Sometime over the past decade, commercial rock has been given a bad rap. While the general public’s thirst for the genre has been largely incessant since the days of Led Zeppelin, hipster distaste for the commercial aspects of the genre have become a voice seemingly louder than any other.
Longevity. Career-oriented. These terms mean little to the one-hit wonders of the world. Yet the bulk of musicians want to go about building their music career the good old-fashioned way: Working for it.
Enter Toronto rock band CampX, a melodic modern rock band that wants to dispel the myth that modern rock or commercial rock if you will, lacks substance. Camp X is ready to make their mark upon the world.
“We wouldn’t be here right now if we didn’t have a hunger to want to be successful with what we do. If you look up the word persistence in the dictionary, our picture should be there.”
So begins CampX front man Andrew Carswell.
Together with CampX bassist Aaron Okada, Carswell and Okada have been slugging it out together under the CampX moniker since 2009.
“Andrew and I played together on and off for a number of years,” Okada affirms. “At the time we originally started playing, we had a completely different drummer and had also gone through a couple of lead guitarists.

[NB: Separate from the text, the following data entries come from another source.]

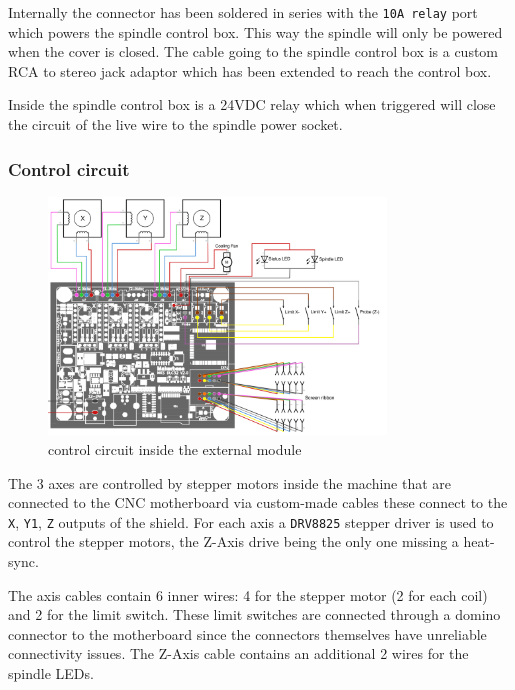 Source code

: \documentclass[11pt, openright]{book}
\begin{document}
      Internally the connector has been soldered in series with the \texttt{10A relay} port which powers the spindle control box. This way the spindle will only be powered when the cover is closed. The cable going to the spindle control box is a custom RCA to stereo jack adaptor which has been extended to reach the control box.

      Inside the spindle control box is a 24VDC relay which when triggered will close the circuit of the live wire to the spindle power socket. 

    \subsubsection{Control circuit}

        \begin{figure}[ht!]
            \centering
            \includegraphics[width=0.8\textwidth]{./includes/schema_command.png}
            \caption{control circuit inside the external module }
        \end{figure}

    The 3 axes are controlled by stepper motors inside the machine that are connected to the CNC motherboard via custom-made cables these connect to the \texttt{X}, \texttt{Y1}, \texttt{Z} outputs of the shield. For each axis a \texttt{DRV8825} stepper driver is used to control the stepper motors, the Z-Axis drive being the only one missing a heat-sync.
    
    The axis cables contain 6 inner wires: 4 for the stepper motor (2 for each coil) and 2 for the limit switch. These limit switches are connected through a domino connector to the motherboard since the connectors themselves have unreliable connectivity issues. The Z-Axis cable contains an additional 2 wires for the spindle LEDs. 
\end{document}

Carswell’s brother Paul would join the band who are rounded out by drummer Jay Corby.
The band had the opportunity to flex their muscle on “Limited Edition”, an appropriately named, low profile 2009 release. As the group prepares to launch their new EP, the CampX work ethic comes to the forefront.
“Songwriting is something that is shared amongst all of us in the band,” Okada says. “We’re all songwriters sharing a common goal of wanting to write music that makes a connection with people.”
“We want to elicit something more than just a superficial connection with our fans. Music can be such a powerful tool to elicit emotion from people,” Carswell says. “I could write a song in two hours if I wanted to. The problem with that is that I have to believe in what I am saying. People can see through you when you are not being true to yourself or when you are pretending to be something that you are not. Pop music is great for making you want to dance; no one really pays attention to the lyrics in pop music.”
Fortunately for CampX, establishing life-long connections with their fans has come relatively easily for the group. How else might one explain the group being invited to perform on WRCN’s The Real Radio Show on three different occasions?
After an unforeseen and subsequently unfortunate delay at the U.S.-Canada border while attempting to make their WRCN debut, the group missed the opportunity to perform with Wonder Mike of the legendary Sugarhill Gang fame.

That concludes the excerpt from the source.